Нестор перекрестился. В душу его повеяло, однако, чем-то далёким, забытым, родным, что он настойчиво вытравлял из своей памяти и сердца столько лет. Душил жестоко — моленьями, книгами, проклятьями, анафемой. Но не удалось до конца убить этот мир в себе. Как не удаётся человеку отречься памятью от своего детства и от своего рода...

   — А я хотела козе сена взять. Вдруг вижу, человек стоит. Чёрный весь. Я так испугалась... — Женщина, видать, отходила от испуга.

   — Вот у тебя, вижу, старые боги и чародейства живут рядышком, на одной полке с иконой...

   — Живут, не бьются. Пусть все они помогают людям. А у тебя, отец, кровь! — вдруг испугалась женщина.

   — Потому и зашёл. Княжьи ратники меня немного поколотили и мечом рёбра посчитали!

   — Где ж это?

   — В храме. Вдвоём с отцом Михаилом еле отбились. Проклятого Нерадца едва не убили.

   — Нерадец!.. — встрепенулась женщина. — Ослеп сердцем... Сгинул человек... Старые боги, наверное, прокляли его ещё в колыбели вербовой, а новые не милуют... Из-за него, проклятого, из дома ушла, отче. Мать я ему. Вот нынче здесь с малым сироткой горемычным. С сыном нашей Гаины...

Нестор стиснул зубы. Не мог слова молвить. Лишь обводил взглядом хату. С печи глядели на него глаза притихшего малыша — годика на четыре.

   — А... Гайка... где?

   — Ты знал её? Слышал? Воеводы Яна Вышатича жена была. А потом... Ох, горечко моё!.. В полоне она сейчас, отче. В половецком полоне... — Женщина всхлипнула, закрыв лицо концами платка.

Из рук Нестора на пол выскользнуло полотно, которое Нега подала ему, чтобы перевязать израненную руку.

   — Нет Гайки... И сына моего меньшего — Майка также нету. В полоне они. А старший, Тука, голову сложил. Один

Нерадец остался. Но отныне — он мне не сын. Лютым стал. Вот так с Гордятой теперь и живу... Да выпей молока козьего. У нас только и животины, что Брязга эта. Выпей, быстрее поправишься!

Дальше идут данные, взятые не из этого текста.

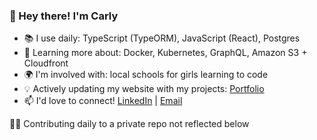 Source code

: <h3>👋 Hey there! I'm Carly</h3>

- 📚 I use daily: TypeScript (TypeORM), JavaScript (React), Postgres
- 🌱 Learning more about: Docker, Kubernetes, GraphQL, Amazon S3 + Cloudfront
- 🌍 I'm involved with: local schools for girls learning to code
- 💡 Actively updating my website with my projects: [Portfolio](https://carlydopps.github.io/)
- 📫 I'd love to connect! [LinkedIn](https://www.linkedin.com/in/carlydopps/)  |  [Email](mailto:carly.doppelheuer@gmail.com)

👩‍💻 Contributing daily to a private repo not reflected below
<div>
<!--   <img height=200 align="center" src="https://github-readme-stats.vercel.app/api?username=carlydopps&show=prs_merged_percentage&hide=contribs&rank_icon=github&hide_rank=true&theme=github_dark_dimmed&hide_border=true&include_all_commits=true" /> -->
<!--   <img height=200 align="center" src="https://github-readme-stats.vercel.app/api/top-langs/?username=carlydopps&layout=compact&theme=github_dark_dimmed&hide_border=true" />
</div> -->
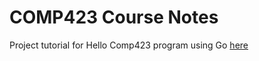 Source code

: # COMP423 Course Notes

Project tutorial for Hello Comp423 program using Go [here](https://github.com/malaksoubai/go-project)
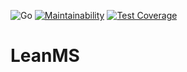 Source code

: ![Go](https://github.com/lean-ms/lean-ms/workflows/Go/badge.svg) [![Maintainability](https://api.codeclimate.com/v1/badges/9e952e579e303b6c9ab8/maintainability)](https://codeclimate.com/github/lean-ms/lean-ms/maintainability) [![Test Coverage](https://api.codeclimate.com/v1/badges/9e952e579e303b6c9ab8/test_coverage)](https://codeclimate.com/github/lean-ms/lean-ms/test_coverage)

# LeanMS 
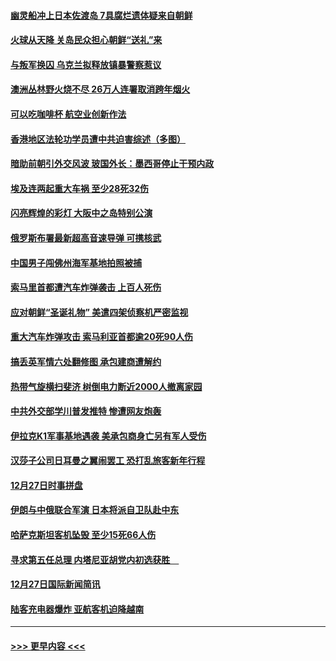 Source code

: #### [幽灵船冲上日本佐渡岛 7具腐烂遗体疑来自朝鲜](../pages/prog202/a102740003.md?t=12292011) 
#### [火球从天降 关岛民众担心朝鲜“送礼”来](../pages/prog202/a102739991.md?t=12292011) 
#### [与叛军换囚 乌克兰拟释放镇暴警察惹议](../pages/prog202/a102739941.md?t=12292011) 
#### [澳洲丛林野火烧不尽 26万人连署取消跨年烟火](../pages/prog202/a102739948.md?t=12292011) 
#### [可以吃咖啡杯 航空业创新作法](../pages/prog202/a102739933.md?t=12292011) 
#### [香港地区法轮功学员遭中共迫害综述（多图）](../pages/prog202/a102739910.md?t=12292011) 
#### [暗助前朝引外交风波 玻国外长：墨西哥停止干预内政](../pages/prog202/a102739899.md?t=12292011) 
#### [埃及连两起重大车祸 至少28死32伤](../pages/prog202/a102739832.md?t=12292011) 
#### [闪亮辉煌的彩灯 大阪中之岛特别公演](../pages/prog202/a102739611.md?t=12292011) 
#### [俄罗斯布署最新超高音速导弹 可携核武](../pages/prog202/a102739538.md?t=12292011) 
#### [中国男子闯佛州海军基地拍照被捕](../pages/prog202/a102739515.md?t=12292011) 
#### [索马里首都遭汽车炸弹袭击 上百人死伤](../pages/prog202/a102739504.md?t=12292011) 
#### [应对朝鲜“圣诞礼物” 美遣四架侦察机严密监视](../pages/prog202/a102739495.md?t=12292011) 
#### [重大汽车炸弹攻击 索马利亚首都逾20死90人伤](../pages/prog202/a102739413.md?t=12292011) 
#### [搞丢英军情六处翻修图 承包建商遭解约](../pages/prog202/a102739401.md?t=12292011) 
#### [热带气旋横扫斐济 树倒电力断近2000人撤离家园](../pages/prog202/a102739251.md?t=12292011) 
#### [中共外交部学川普发推特 惨遭网友炮轰](../pages/prog202/a102739216.md?t=12292011) 
#### [伊拉克K1军事基地遇袭 美承包商身亡另有军人受伤](../pages/prog202/a102739183.md?t=12292011) 
#### [汉莎子公司日耳曼之翼闹罢工 恐打乱旅客新年行程](../pages/prog202/a102739172.md?t=12292011) 
#### [12月27日时事拼盘](../pages/prog202/a102738992.md?t=12292011) 
#### [伊朗与中俄联合军演 日本将派自卫队赴中东](../pages/prog202/a102738823.md?t=12292011) 
#### [哈萨克斯坦客机坠毁 至少15死66人伤](../pages/prog202/a102738606.md?t=12292011) 
#### [寻求第五任总理 内塔尼亚胡党内初选获胜　](../pages/prog202/a102738772.md?t=12292011) 
#### [12月27日国际新闻简讯](../pages/prog202/a102738604.md?t=12292011) 
#### [陆客充电器爆炸 亚航客机迫降越南](../pages/prog202/a102738530.md?t=12292011) 

----
#### [ >>> 更早内容 <<< ](../indexes/prog202-earlier.md)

Нестор молча выпил кружку прохладного, терпкого на вкус густого молока. Вдруг какая-то догадка пронзила его:

   — Так сие воеводы Яна сын?

Женщина всполошилась, взглянула на него страдальческими серыми очами из-под редких светлых бровей, растерянно потянула за кончики хусты под своим подбородком. Какая-то тайна рвалась из её уст, но она не могла отважиться на откровенность. Наконец, затаив от волнения дыхание, дрожащим голосом вымолвила:

   — Нет, отче. Это мой внук. Нерадца сын...

Нестор приготовился услышать что угодно, лишь не эти простые и твёрдые слова, слетевшие с уст согбенной летами и страданиями женщины.

Люди говорили: треклятый Нерадец научился стричь шерсть вместе со шкурой. Знал он, как отзывались о нём. Но знал и другое: порожний воз должен свернуть с дороги, уступая дорогу полному. Потому и старался, чтобы его воз никогда не сворачивал с дороги и был полнёхоньким. Намеревался въехать на нём в ворота боярского дома Яна Вышатича, помериться с ним богатством и забрать себе его боярыню. Но теперь, когда Гаина жила рядом с ним, в Василькове, она низко упала в его глазах: протяни, казалось, руку — и сразу дотянешься до неё. Для такой ему не нужно было ехать куда-то на заставы в степь половецкую, бросаться на стаю диких половчинов, дабы прославиться. Не нужно было искать и других ратных подвигов или доставать гривну золотую боярскую.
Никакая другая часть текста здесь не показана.